Visitors bring white handkerchiefs to Warfhuizen. They hand them to the hermit, who climbs up to the statue of the Sorrowful Mother and swaps the new cloth for the one the Virgin has been holding. The exchanged handkerchief - now considered touched - is then given to someone in the congregation who is sick, lonely, or elderly. Nobody is entirely sure where this custom started. A persistent rumor traces it to Catholic pilgrims from southern India and Sri Lanka, but no one has documented why. The shrine itself is improbable enough: a Calvinist village in the Protestant north of the Netherlands is, by some accident of history and geography, the northernmost Marian sanctuary on continental Europe.

Two Mounds and a Bell

Before the dikes, the Wadden Sea flooded this part of Groningen several times a year. The people who chose to live here did so by stacking earth into mounds called wierden - small artificial hills tall enough to keep a village above the worst of the water. Warfhuizen sits on two of them. The smaller mound was originally raised for a separate village called Burum that has long since merged into its neighbor. The larger mound carries the church. The current building dates only to 1858 - a tidy neoclassical replacement for the thirteenth-century original - but the bell in the tower is medieval. It rang across these flooded marshes when the rest of the church was different stones, and it still rings today.

An Andalusian Mary

The statue at the heart of the shrine is not Dutch. It was carved in Seville by Miguel Bejarano Moreno, one of the city's renowned procession sculptors - the artisans whose Virgins are carried through the streets during Holy Week in clouds of incense and candle smoke. Bejarano Moreno's Sorrowful Mother of Warfhuizen has the inward grief of Andalusian baroque, all glassy tears and hand-stitched velvet, plunked down in a Groningen polder village where the dominant religious tradition has been Dutch Reformed for four centuries. Spanish Catholics living in the Netherlands began making informal pilgrimages here to see a Mary who looked like home. Word spread. Other Catholics in the region started coming, then Catholics from farther afield, until the shrine quietly became what it is now: the highest-latitude Marian sanctuary on the European mainland.

A Hermit in the Garden

The full title of the church is Our Lady of the Enclosed Garden - hortus conclusus, an old Marian image taken from the Song of Songs. The garden is enclosed; the bride is sealed. In the Netherlands, hermitages with an actual resident hermit are vanishingly rare. Most of the country's monastic life ended at the Reformation, and what survived tends to be communal. Warfhuizen is one of the few exceptions. The hermit lives next door to the church, tends the shrine, swaps the handkerchiefs, and keeps the kind of contemplative routine that has been going out of fashion in Western Europe for several centuries running. A village of fewer than two hundred people, on a mound built to escape the sea, hosts one of the last working hermits in the country.
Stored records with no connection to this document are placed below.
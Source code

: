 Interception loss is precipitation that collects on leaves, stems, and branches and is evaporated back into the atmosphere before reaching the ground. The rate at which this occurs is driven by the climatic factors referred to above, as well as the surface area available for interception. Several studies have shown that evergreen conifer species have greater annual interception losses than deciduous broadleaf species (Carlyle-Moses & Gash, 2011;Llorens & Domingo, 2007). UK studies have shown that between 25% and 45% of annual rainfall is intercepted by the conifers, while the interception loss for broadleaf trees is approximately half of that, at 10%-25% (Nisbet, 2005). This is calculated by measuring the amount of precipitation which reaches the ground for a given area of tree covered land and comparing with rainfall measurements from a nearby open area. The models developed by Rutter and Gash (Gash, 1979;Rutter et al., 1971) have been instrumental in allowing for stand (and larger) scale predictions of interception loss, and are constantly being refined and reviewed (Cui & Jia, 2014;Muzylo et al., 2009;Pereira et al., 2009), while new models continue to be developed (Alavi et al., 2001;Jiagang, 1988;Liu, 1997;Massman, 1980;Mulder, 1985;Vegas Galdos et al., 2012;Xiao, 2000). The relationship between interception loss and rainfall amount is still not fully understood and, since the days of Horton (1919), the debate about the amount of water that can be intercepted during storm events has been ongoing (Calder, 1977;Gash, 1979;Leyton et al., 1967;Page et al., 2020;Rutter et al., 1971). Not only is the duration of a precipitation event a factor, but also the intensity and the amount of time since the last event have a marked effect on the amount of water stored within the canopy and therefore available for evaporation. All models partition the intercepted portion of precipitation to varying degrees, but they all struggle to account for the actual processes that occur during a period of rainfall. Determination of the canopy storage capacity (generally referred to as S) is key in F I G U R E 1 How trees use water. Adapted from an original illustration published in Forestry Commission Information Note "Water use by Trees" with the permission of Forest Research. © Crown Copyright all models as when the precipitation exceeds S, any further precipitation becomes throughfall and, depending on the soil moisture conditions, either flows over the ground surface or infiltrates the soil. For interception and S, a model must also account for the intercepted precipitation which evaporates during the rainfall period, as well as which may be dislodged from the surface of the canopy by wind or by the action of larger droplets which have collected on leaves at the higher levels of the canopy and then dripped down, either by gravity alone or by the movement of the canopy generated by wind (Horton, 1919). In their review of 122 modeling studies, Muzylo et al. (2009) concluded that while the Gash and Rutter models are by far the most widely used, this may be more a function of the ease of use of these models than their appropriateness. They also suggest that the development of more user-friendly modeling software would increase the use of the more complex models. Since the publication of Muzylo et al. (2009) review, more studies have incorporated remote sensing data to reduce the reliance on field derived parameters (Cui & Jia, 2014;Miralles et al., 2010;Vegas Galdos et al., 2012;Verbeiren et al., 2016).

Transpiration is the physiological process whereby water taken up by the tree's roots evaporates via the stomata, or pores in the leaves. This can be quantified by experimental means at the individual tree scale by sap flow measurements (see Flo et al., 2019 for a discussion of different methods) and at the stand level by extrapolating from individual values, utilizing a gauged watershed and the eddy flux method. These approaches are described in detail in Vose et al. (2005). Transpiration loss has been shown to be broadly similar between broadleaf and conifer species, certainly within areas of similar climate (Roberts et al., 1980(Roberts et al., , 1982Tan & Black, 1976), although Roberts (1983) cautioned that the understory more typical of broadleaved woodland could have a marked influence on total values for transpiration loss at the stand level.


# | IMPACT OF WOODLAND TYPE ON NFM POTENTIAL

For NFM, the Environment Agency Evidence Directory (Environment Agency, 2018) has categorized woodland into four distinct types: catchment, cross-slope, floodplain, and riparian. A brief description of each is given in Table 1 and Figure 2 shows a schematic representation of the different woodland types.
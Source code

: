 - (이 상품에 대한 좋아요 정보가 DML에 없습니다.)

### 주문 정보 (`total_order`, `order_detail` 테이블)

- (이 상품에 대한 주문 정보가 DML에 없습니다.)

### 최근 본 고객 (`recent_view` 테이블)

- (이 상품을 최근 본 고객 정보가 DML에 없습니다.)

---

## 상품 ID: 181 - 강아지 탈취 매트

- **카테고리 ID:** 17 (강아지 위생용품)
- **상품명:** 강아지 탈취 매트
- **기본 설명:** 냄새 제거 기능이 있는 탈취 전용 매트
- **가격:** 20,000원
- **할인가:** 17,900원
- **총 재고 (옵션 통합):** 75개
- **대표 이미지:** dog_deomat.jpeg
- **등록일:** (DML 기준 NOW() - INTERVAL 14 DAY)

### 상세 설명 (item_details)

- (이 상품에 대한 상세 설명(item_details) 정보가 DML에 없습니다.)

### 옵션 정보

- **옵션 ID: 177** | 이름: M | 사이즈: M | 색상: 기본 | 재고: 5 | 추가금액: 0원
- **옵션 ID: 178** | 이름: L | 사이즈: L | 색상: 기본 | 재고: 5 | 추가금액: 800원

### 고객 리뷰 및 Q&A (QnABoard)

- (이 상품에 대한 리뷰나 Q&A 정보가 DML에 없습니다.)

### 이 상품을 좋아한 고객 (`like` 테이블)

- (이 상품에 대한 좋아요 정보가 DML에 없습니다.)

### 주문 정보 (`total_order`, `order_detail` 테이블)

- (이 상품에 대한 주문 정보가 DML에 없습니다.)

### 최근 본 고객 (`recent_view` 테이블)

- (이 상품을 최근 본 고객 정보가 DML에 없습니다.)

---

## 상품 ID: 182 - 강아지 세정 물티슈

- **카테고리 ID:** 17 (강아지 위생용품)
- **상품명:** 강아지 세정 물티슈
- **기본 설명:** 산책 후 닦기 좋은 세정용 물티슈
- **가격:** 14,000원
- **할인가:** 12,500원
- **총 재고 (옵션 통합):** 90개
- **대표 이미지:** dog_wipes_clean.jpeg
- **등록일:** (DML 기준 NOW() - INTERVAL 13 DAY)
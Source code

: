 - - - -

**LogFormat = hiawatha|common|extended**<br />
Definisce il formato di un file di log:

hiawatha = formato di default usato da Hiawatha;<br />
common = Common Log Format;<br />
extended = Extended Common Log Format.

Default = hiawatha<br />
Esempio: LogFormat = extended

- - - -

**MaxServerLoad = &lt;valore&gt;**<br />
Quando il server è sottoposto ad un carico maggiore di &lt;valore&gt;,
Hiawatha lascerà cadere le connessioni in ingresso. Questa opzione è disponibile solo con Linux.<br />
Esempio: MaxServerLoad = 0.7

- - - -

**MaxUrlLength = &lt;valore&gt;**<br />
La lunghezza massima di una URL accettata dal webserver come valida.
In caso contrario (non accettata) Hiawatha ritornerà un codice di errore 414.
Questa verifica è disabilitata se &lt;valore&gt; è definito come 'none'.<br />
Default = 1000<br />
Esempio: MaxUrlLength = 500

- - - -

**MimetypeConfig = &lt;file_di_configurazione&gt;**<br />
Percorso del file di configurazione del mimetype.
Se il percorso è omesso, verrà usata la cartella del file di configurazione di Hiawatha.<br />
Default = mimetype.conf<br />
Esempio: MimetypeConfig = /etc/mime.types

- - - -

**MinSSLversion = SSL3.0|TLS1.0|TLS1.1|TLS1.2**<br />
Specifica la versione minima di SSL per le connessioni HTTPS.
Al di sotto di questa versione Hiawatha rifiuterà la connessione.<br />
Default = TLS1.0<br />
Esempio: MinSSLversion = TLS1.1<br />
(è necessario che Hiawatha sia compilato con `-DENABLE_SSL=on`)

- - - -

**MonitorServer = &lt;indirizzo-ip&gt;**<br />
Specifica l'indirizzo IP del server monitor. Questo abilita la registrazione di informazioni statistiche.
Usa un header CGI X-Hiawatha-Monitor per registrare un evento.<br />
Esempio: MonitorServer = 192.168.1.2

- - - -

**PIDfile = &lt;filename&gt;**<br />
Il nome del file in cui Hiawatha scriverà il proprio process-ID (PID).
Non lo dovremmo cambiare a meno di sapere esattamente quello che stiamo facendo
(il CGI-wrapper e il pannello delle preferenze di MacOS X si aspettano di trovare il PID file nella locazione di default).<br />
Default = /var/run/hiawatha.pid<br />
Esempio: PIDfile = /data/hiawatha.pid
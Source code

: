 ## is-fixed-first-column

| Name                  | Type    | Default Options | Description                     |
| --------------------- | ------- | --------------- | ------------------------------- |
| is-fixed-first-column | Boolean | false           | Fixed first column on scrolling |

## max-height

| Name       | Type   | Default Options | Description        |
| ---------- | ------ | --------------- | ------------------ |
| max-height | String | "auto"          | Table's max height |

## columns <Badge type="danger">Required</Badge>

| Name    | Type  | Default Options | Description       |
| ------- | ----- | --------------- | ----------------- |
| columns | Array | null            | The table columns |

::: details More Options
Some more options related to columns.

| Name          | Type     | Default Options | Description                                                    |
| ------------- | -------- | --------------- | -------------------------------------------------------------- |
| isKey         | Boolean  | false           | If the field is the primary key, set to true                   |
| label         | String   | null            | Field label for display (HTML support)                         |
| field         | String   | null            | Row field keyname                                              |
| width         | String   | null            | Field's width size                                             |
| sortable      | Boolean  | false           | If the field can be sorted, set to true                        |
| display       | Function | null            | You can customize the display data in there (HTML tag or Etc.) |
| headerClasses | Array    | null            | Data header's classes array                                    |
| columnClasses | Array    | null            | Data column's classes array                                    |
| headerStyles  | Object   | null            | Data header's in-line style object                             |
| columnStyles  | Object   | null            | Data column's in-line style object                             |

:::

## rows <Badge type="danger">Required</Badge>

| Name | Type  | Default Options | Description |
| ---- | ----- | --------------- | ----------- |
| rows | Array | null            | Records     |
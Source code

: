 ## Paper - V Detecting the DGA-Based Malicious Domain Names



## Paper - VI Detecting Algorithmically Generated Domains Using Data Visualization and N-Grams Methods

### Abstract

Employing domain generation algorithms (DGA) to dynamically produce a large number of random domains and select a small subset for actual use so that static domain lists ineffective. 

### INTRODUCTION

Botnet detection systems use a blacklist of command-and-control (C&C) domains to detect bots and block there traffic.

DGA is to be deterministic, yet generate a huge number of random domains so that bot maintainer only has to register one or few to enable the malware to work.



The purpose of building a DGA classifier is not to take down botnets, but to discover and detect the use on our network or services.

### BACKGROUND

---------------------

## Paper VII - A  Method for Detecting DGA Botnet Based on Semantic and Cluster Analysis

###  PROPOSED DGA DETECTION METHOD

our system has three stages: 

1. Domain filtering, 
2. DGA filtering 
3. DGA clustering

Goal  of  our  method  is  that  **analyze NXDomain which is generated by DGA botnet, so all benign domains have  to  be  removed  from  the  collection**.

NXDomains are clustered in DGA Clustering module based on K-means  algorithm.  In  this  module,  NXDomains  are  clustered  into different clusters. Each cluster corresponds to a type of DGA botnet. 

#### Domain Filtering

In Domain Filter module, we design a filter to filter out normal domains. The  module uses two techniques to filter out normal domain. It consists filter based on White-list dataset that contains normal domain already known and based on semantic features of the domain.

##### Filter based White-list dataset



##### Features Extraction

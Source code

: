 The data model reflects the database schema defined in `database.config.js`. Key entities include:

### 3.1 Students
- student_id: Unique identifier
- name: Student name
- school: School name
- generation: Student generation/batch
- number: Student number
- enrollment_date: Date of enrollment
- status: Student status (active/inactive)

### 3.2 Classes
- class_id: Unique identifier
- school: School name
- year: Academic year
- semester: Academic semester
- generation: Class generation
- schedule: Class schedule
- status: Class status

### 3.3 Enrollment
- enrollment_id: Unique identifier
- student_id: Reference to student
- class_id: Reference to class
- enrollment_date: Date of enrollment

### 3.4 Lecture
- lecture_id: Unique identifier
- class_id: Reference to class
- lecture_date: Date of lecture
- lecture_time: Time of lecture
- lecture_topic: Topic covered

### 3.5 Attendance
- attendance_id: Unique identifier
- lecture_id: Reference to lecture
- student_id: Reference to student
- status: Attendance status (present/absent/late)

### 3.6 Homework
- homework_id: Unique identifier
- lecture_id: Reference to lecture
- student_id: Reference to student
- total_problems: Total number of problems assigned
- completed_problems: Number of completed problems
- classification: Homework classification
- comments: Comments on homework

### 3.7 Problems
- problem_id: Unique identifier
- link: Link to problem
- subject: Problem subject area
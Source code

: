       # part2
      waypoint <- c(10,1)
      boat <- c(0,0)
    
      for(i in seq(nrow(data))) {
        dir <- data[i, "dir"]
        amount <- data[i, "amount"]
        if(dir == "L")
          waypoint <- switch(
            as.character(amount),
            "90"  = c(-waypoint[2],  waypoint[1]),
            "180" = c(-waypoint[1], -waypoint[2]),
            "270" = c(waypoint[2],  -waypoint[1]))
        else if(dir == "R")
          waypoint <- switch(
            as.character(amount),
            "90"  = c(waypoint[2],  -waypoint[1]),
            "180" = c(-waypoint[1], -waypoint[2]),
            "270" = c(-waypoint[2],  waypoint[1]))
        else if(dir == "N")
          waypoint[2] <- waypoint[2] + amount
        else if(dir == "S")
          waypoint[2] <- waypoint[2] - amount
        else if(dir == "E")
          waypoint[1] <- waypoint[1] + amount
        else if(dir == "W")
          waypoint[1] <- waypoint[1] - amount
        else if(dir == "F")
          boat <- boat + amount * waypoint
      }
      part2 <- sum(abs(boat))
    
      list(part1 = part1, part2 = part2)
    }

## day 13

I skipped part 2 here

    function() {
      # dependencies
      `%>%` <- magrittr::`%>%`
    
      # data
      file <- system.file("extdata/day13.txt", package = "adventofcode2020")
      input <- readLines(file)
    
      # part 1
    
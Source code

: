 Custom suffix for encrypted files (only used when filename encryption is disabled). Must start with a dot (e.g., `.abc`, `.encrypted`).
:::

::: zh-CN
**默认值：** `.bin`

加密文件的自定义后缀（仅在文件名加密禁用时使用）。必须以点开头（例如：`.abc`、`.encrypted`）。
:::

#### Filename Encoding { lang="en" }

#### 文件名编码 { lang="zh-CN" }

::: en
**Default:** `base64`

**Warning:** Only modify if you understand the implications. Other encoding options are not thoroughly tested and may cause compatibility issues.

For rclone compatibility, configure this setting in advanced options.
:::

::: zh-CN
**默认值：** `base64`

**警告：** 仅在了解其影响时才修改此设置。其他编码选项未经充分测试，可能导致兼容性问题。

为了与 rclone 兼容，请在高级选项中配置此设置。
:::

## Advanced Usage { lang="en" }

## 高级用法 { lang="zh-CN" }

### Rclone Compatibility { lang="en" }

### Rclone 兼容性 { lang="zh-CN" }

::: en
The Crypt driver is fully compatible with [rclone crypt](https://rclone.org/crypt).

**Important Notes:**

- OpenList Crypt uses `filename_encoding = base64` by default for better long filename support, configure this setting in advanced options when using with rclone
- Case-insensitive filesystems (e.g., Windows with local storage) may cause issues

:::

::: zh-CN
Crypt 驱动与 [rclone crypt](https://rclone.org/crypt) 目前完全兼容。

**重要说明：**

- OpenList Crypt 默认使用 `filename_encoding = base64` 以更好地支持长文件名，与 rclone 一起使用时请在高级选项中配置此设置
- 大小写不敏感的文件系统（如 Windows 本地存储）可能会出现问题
Northernmost Marian Sanctuary

The geography of Catholic devotion in Europe runs heavily Mediterranean. The great Marian shrines - Lourdes, Fatima, Guadalupe of Extremadura, Czestochowa, Loreto - cluster south and west, with a thin Polish and Bavarian outlier to the east. Warfhuizen, at just over 53 degrees north, sits well above all of them. Beyond it, on the continental mainland, there is only Lutheran Scandinavia. The 1910 pipe organ in the church was itself a kind of immigrant - reconstructed from parts of two earlier instruments dating to the seventeenth and eighteenth centuries, salvaged and reassembled. Warfhuizen is full of these recompositions: a medieval bell in a nineteenth-century church on a mound raised against a sea now held back by dikes, hosting an Andalusian Virgin tended by a Dutch hermit. It works because all of it, somehow, kept going.

From the Air

Warfhuizen sits at 53.34 north, 6.43 east, in the polder country of Het Hogeland a few kilometers inland from the Wadden Sea. The two wierden are subtle from altitude but the village clusters tightly with the church on the larger mound. Nearest airport is Groningen Airport Eelde (EHGG), about 35 km south-southwest. Recommended viewing altitude 2,500 to 4,000 feet AGL in clear conditions.